:: INPUT MATERIAL ::

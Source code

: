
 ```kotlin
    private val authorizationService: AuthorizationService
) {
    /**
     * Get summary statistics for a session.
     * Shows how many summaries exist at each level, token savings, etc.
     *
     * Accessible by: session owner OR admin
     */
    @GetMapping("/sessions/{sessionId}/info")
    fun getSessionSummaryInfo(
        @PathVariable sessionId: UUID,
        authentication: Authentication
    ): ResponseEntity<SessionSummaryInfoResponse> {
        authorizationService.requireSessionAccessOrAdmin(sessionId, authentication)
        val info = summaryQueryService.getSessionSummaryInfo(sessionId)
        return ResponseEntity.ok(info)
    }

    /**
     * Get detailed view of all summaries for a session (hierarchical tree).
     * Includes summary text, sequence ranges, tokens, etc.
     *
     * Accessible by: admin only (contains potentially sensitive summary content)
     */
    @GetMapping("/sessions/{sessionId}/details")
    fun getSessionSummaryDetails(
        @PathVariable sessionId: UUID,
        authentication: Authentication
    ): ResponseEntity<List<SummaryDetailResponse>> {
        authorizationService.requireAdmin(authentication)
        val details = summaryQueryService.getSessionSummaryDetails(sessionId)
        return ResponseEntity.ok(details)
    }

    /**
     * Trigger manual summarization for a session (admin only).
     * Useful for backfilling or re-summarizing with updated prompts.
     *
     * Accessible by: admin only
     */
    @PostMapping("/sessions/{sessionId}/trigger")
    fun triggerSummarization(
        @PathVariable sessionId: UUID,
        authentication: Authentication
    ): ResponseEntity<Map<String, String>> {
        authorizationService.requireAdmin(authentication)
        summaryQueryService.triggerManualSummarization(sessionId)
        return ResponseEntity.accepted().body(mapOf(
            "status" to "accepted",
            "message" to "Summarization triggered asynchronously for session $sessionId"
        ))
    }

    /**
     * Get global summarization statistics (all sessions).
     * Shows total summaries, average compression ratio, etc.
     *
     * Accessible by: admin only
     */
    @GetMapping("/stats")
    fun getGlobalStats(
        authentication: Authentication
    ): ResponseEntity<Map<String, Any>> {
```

:::
:: INPUT MATERIAL ::

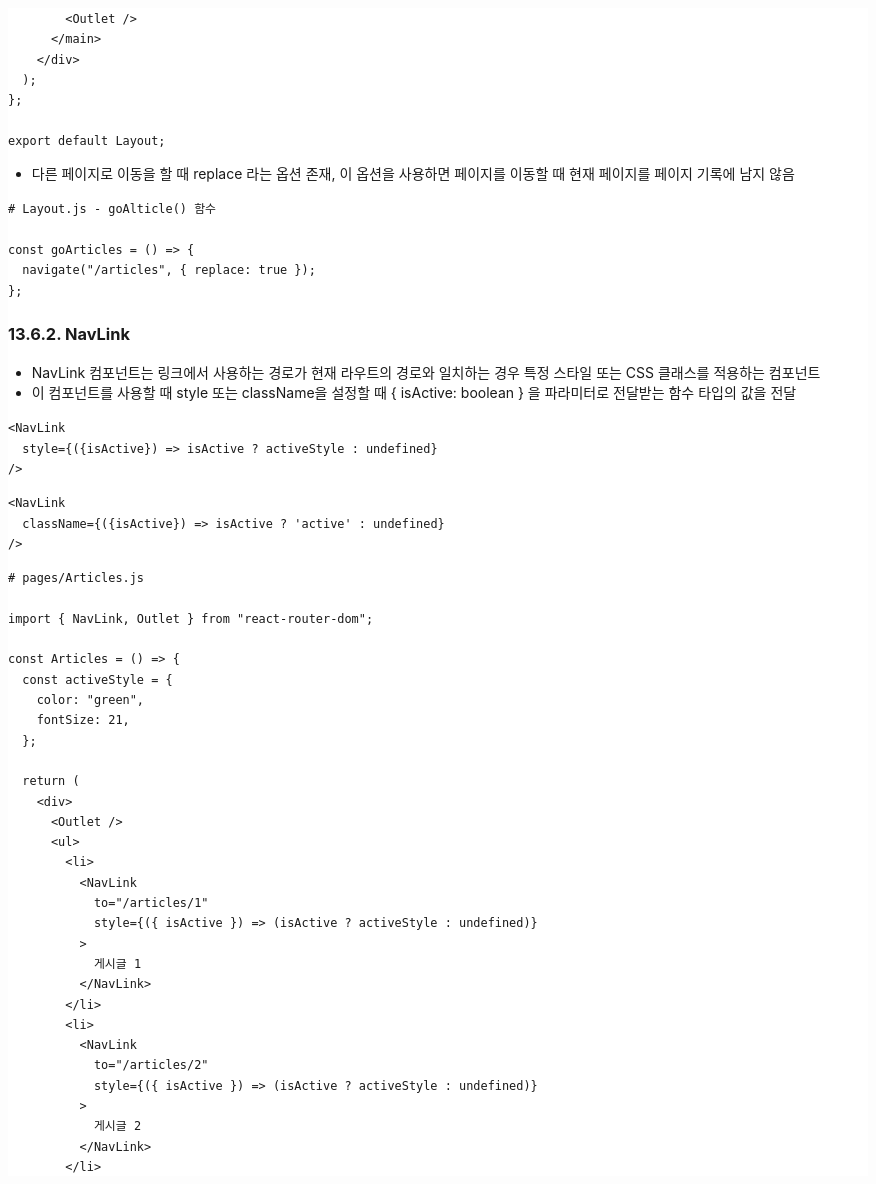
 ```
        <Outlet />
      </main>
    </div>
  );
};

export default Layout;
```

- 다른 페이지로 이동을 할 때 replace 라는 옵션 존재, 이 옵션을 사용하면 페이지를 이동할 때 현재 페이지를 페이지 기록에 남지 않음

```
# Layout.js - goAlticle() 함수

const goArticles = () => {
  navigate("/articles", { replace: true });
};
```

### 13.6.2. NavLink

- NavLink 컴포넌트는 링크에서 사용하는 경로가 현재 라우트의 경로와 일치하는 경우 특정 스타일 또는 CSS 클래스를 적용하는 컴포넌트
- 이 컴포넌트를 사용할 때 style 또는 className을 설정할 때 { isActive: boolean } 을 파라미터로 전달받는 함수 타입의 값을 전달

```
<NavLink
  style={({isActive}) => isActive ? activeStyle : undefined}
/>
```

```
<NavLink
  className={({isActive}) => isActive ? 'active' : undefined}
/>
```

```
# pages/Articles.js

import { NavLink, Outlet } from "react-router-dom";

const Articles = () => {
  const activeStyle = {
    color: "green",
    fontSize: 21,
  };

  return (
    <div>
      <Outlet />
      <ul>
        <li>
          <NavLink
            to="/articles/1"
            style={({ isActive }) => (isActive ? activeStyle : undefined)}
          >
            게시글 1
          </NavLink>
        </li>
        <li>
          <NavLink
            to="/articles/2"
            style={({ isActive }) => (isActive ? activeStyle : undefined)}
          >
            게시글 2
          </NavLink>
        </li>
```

:::

WHAT YOU SHOULD DO: Find the string "Accessible" in the lines above and count those lines. Give only that count.

RESULT OF THIS EXERCISE: 4